Suppose we ask 1000 people what their age is. If this is a representative sample then there will be very few people of 1-2 years old just as there will not be many 95 year olds. Most will have an age somewhere in their 30’s or 40’s. A list of the number of people of a certain age may look like this:
|Age |Number of people |
|0 |1 |
|1 |2 |
|2 |3 |
|3 |8 |
|.. |.. |
|.. |.. |
|30 |45 |
|31 |48 |
|.. |.. |
|.. |.. |
|60 |32 |
|61 |30 |
|.. |.. |
|.. |.. |
|80 |6 |
|81 |3 |
Next, we can turn this list into a scatter diagram with age on the horizontal axis and the number of people of a certain age on the vertical axis.
[pic]
From the statistical point of view a scatter diagram may have two shapes.
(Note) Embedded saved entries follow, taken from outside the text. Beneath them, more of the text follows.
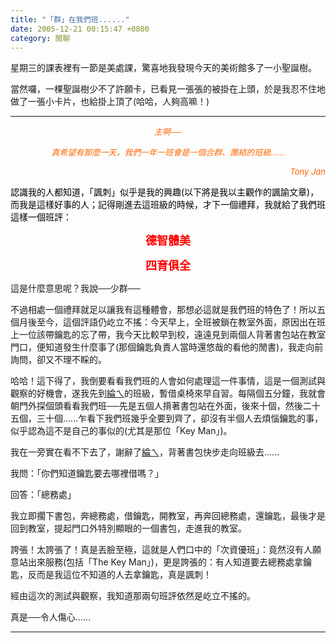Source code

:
 ```yaml
---
title: "「群」在我們班......"
date: 2005-12-21 00:15:47 +0800
category: 閒聊
---
```

<p align="left">星期三的課表裡有一節是美處課，驚喜地我發現今天的美術館多了一小聖誕樹。</p><p>當然囉，一棵聖誕樹少不了許願卡，已看見一張張的被掛在上頭，於是我忍不住地做了一張小卡片，也給掛上頂了(哈哈，人夠高嘛！)</p><hr /><p /><p align="center"><font color="#ff6600"><em><font size="2">主啊──</font></em></font></p><p align="center"><em><font color="#ff6600" size="2">真希望有那麼一天，我們一年一班會是一個合群、團結的班級......</font></em></p><p align="right"><em><font color="#ff6600" size="2">Tony Jan</font></em><p /><p align="left"><font color="#000000">認識我的人都知道，「諷刺」似乎是我的興趣(以下將是我以主觀作的諷諭文章)，而我是這樣好事的人；記得剛進去這班級的時候，才下一個禮拜，我就給了我們班這樣一個班評：</font></p><p align="center"><font color="#ff0000" size="4"><strong>德智體美</strong></font></p><p align="center"><font color="#ff0000" size="4"><strong>四育俱全</strong></font></p><p align="left">這是什麼意思呢？我說──少群──</p><p align="left">不過相處一個禮拜就足以讓我有這種體會，那想必這就是我們班的特色了！所以五個月後至今，這個評語仍屹立不搖：今天早上，全班被鎖在教室外面，原因出在班上一位該帶鑰匙的忘了帶，我今天比較早到校，遠遠見到兩個人背著書包站在教室門口，便知道發生什麼事了(那個鑰匙負責人當時還悠哉的看他的閒書)，我走向前詢問，卻又不理不睬的。</p><p align="left">哈哈！這下得了，我倒要看看我們班的人會如何處理這一件事情，這是一個測試與觀察的好機會，遂我先到<u>綸ㄟ</u>的班級，暫借桌椅來早自習。每隔個五分鐘，我就會朝門外探個頭看看我們班──先是五個人揹著書包站在外面，後來十個，然後二十五個，三十個......乍看下我們班幾乎全要到齊了，卻沒有半個人去煩惱鑰匙的事，似乎認為這不是自己的事似的(尤其是那位「Key Man」)。</p><p align="left">我在一旁實在看不下去了，謝辭了<u>綸ㄟ</u>，背著書包快步走向班級去......</p><p align="left">我問：「你們知道鑰匙要去哪裡借嗎？」</p><p align="left">回答：「總務處」</p><p align="left">我立即擱下書包，奔總務處，借鑰匙，開教室，再奔回總務處，還鑰匙，最後才是回到教室，提起門口外特別顯眼的一個書包，走進我的教室。</p><p align="left">誇張！太誇張了！真是丟臉至極，這就是人們口中的「次資優班」：竟然沒有人願意站出來服務(包括「The Key Man」)，更是誇張的：有人知道要去總務處拿鑰匙，反而是我這位不知道的人去拿鑰匙，真是諷刺！</p><p align="left">經由這次的測試與觀察，我知道那兩句班評依然是屹立不搖的。</p><p align="left">真是──令人傷心......</p></p><hr />
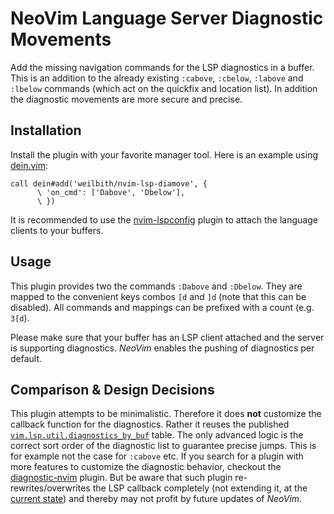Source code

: # NeoVim Language Server Diagnostic Movements

Add the missing navigation commands for the LSP diagnostics in a buffer.
This is an addition to the already existing `:cabove`, `:cbelow`, `:labove` and
`:lbelow` commands (which act on the quickfix and location list). In addition the
diagnostic movements are more secure and precise.

## Installation

Install the plugin with your favorite manager tool. Here is an example using
[dein.vim](https://github.com/Shougo/dein.vim):

```vim
call dein#add('weilbith/nvim-lsp-diamove', {
      \ 'on_cmd': ['Dabove', 'Dbelow'],
      \ })
```

It is recommended to use the [nvim-lspconfig](https://github.com/neovim/nvim-lspconfig)
plugin to attach the language clients to your buffers.

## Usage

This plugin provides two the commands `:Dabove` and `:Dbelow`. They are
mapped to the convenient keys combos `[d` and `]d` (note that this can be
disabled). All commands and mappings can be prefixed with a count (e.g. `3[d`).

Please make sure that your buffer has an LSP client attached and the server is
supporting diagnostics. _NeoVim_ enables the pushing of diagnostics per default.

## Comparison & Design Decisions

This plugin attempts to be minimalistic. Therefore it does **not** customize the
callback function for the diagnostics. Rather it reuses the published
[`vim.lsp.util.diagnostics_by_buf`](https://neovim.io/doc/user/lsp.html) table.
The only advanced logic is the correct sort order of the diagnostic
list to guarantee precise jumps. This is for example not the case for `:cabove`
etc.
If you search for a plugin with more features to customize the diagnostic
behavior, checkout the
[diagnostic-nvim](https://github.com/haorenW1025/diagnostic-nvim) plugin. But be
aware that such plugin re-rewrites/overwrites the LSP callback completely (not extending it, at
the [current
state](https://github.com/haorenW1025/diagnostic-nvim/commit/4255eb7697e45550292076c4957028ee4d7232e1))
and thereby may not profit by future updates of _NeoVim_.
It may be shaped or at least looks approximately like a 'bell curve ', which looks like this:
A 'bell curve ' is perfectly symmetrical with respect to a vertical line through its peak and is sometimes called a "Gauss curve" or a "normal curve".
The second shape a scatter diagram may have is anything but a normal curve as in the next drawing:
We can do a lot of good statistics with the normal curve, but virtually none with any other curve.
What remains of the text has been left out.